With Colvin, the means of producing a photographic or screened and scanned image arises directly from the ravaged but technologically augmented body. For example, the camera bellows protruding from the spinal column in Mundus Subterraneus II projects a central nervous system with a capacity to generate pictures like Max Ernst’s levitated female statue in La Femme Cent Tetes (1929)7, which exposes ‘the means of this illusion’s production’.8 Into the spine of Mundus Subterraneus II are pouring a reservoir of images from a floating globe. These photo-images are of deserted beaches and sunset-lit gateways – pictures purged of the sordid proximities of bodies found in his Lloret de Mar beach photos. The scenes are of a purified and atmospherically charged home – the streets and beach of Colvin’s Edinburgh suburb of Portobello – and they are smokily decanted like an alchemic liquor flowing into the projector. Another such melding of parts comes with the passage from the Angel of Death’s feathered wings to the ectoplasmic ribbon of leisure dreams and nightmares, in Mundus Subterraneus V.

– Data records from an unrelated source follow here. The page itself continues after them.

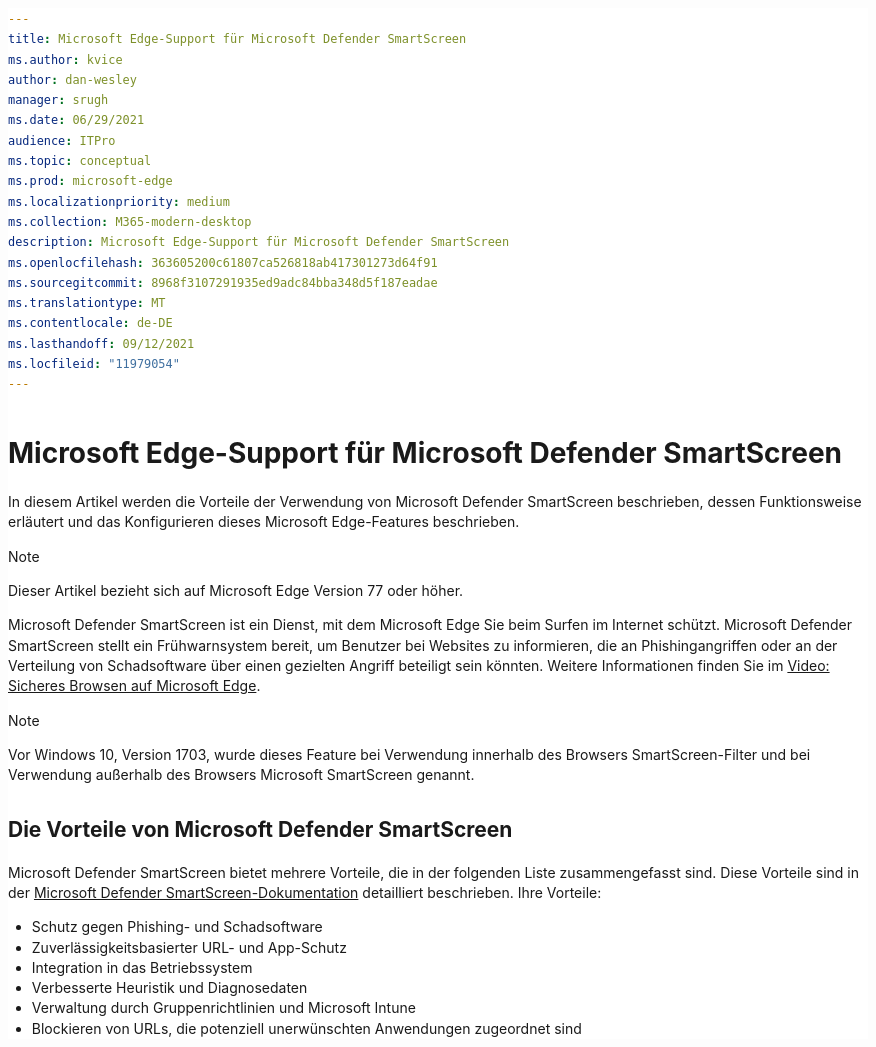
 ```yaml
---
title: Microsoft Edge-Support für Microsoft Defender SmartScreen
ms.author: kvice
author: dan-wesley
manager: srugh
ms.date: 06/29/2021
audience: ITPro
ms.topic: conceptual
ms.prod: microsoft-edge
ms.localizationpriority: medium
ms.collection: M365-modern-desktop
description: Microsoft Edge-Support für Microsoft Defender SmartScreen
ms.openlocfilehash: 363605200c61807ca526818ab417301273d64f91
ms.sourcegitcommit: 8968f3107291935ed9adc84bba348d5f187eadae
ms.translationtype: MT
ms.contentlocale: de-DE
ms.lasthandoff: 09/12/2021
ms.locfileid: "11979054"
---
```

# <a name="microsoft-edge-support-for-microsoft-defender-smartscreen"></a>Microsoft Edge-Support für Microsoft Defender SmartScreen

In diesem Artikel werden die Vorteile der Verwendung von Microsoft Defender SmartScreen beschrieben, dessen Funktionsweise erläutert und das Konfigurieren dieses Microsoft Edge-Features beschrieben.

> [!NOTE]
> Dieser Artikel bezieht sich auf Microsoft Edge Version 77 oder höher.

Microsoft Defender SmartScreen ist ein Dienst, mit dem Microsoft Edge Sie beim Surfen im Internet schützt. Microsoft Defender SmartScreen stellt ein Frühwarnsystem bereit, um Benutzer bei Websites zu informieren, die an Phishingangriffen oder an der Verteilung von Schadsoftware über einen gezielten Angriff beteiligt sein könnten. Weitere Informationen finden Sie im [Video: Sicheres Browsen auf Microsoft Edge](microsoft-edge-video-security-smartscreen.md).

> [!NOTE]
> Vor Windows 10, Version 1703, wurde dieses Feature bei Verwendung innerhalb des Browsers SmartScreen-Filter und bei Verwendung außerhalb des Browsers Microsoft SmartScreen genannt.

## <a name="the-benefits-of-microsoft-defender-smartscreen"></a>Die Vorteile von Microsoft Defender SmartScreen

Microsoft Defender SmartScreen bietet mehrere Vorteile, die in der folgenden Liste zusammengefasst sind. Diese Vorteile sind in der [Microsoft Defender SmartScreen-Dokumentation](/windows/security/threat-protection/windows-defender-smartscreen/windows-defender-smartscreen-overview#benefits-of-windows-defender-smartscreen) detailliert beschrieben. Ihre Vorteile:

- Schutz gegen Phishing- und Schadsoftware
- Zuverlässigkeitsbasierter URL- und App-Schutz
- Integration in das Betriebssystem
- Verbesserte Heuristik und Diagnosedaten
- Verwaltung durch Gruppenrichtlinien und Microsoft Intune
- Blockieren von URLs, die potenziell unerwünschten Anwendungen zugeordnet sind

Mundus Subterraneus IV carries questing, sporting and erotic narrative fragments that are present on the weathered and stained TV screens broadcasting them into the barren world, like the grey disused PC monitors in Ars Magna. The central screen in Mundus Subterraneus IV reads ‘The End’, blazoned across an eerie electronically-transmitted version of the enclosed Spanish hotel corridor. That corridor vanishing point, a repeated place of reverie for the eye amidst the crowded sequence of bodies, becomes a point of ingress, doubled by those split monumental masonry blocks of the town of the dead, through which the ribbon of images flow. The image arises from another bizarre metaphor of an unburied body part – a group of rigidly inflated plastic toy hearts, lying on beds of candy-floss, which are grounded forever in the subterranean world.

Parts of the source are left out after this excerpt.